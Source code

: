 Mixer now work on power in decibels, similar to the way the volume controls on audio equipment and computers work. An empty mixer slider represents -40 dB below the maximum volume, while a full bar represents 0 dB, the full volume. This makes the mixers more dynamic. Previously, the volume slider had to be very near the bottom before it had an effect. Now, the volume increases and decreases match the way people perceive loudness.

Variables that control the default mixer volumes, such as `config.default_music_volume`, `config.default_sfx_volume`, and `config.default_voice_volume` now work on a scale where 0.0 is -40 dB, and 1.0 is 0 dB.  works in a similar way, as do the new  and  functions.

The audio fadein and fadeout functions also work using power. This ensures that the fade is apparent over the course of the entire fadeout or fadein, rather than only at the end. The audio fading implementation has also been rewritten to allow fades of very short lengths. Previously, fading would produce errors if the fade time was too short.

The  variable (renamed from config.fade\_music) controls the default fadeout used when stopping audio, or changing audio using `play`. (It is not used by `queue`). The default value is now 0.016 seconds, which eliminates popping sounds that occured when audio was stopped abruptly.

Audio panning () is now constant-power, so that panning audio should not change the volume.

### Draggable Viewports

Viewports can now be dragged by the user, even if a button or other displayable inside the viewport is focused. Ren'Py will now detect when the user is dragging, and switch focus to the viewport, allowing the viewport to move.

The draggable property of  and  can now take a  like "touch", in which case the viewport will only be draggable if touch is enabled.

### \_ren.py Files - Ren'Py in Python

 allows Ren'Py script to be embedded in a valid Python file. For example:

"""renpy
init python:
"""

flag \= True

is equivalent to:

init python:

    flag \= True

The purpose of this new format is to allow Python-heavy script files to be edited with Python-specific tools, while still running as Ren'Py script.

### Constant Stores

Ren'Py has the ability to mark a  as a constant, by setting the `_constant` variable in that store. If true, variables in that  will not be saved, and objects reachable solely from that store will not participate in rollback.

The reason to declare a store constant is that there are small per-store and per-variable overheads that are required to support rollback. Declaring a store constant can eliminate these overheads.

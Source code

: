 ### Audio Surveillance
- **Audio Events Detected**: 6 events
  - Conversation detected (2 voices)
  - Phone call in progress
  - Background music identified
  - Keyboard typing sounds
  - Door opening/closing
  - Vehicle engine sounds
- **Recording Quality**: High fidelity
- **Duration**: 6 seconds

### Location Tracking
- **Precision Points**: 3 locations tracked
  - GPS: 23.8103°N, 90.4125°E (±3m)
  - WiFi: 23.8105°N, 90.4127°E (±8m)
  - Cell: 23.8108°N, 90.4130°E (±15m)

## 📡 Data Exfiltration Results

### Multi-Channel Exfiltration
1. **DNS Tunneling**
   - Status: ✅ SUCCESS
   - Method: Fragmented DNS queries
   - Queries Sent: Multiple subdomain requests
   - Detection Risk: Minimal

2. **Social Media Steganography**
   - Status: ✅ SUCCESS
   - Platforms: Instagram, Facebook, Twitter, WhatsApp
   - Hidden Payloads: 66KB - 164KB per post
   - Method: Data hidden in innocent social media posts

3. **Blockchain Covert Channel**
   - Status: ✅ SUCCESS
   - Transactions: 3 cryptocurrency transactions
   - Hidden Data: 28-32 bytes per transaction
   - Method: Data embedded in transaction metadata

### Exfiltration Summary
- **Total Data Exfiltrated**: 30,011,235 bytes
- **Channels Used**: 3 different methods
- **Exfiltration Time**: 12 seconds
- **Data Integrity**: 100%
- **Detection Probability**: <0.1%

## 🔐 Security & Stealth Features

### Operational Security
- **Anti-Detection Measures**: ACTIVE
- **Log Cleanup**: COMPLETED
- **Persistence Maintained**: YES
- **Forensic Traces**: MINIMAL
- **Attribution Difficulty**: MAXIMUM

• • •

** Problem to work on **
Scan the records above for the string "config", then report every line that contains it.

** Answer to the problem **
Variables that control the default mixer volumes, such as `config.default_music_volume`, `config.default_sfx_volume`, and `config.default_voice_volume` now work on a scale where 0.0 is -40 dB, and 1.0 is 0 dB.  works in a similar way, as do the new  and  functions.
The  variable (renamed from config.fade\_music) controls the default fadeout used when stopping audio, or changing audio using `play`. (It is not used by `queue`). The default value is now 0.016 seconds, which eliminates popping sounds that occured when audio was stopped abruptly.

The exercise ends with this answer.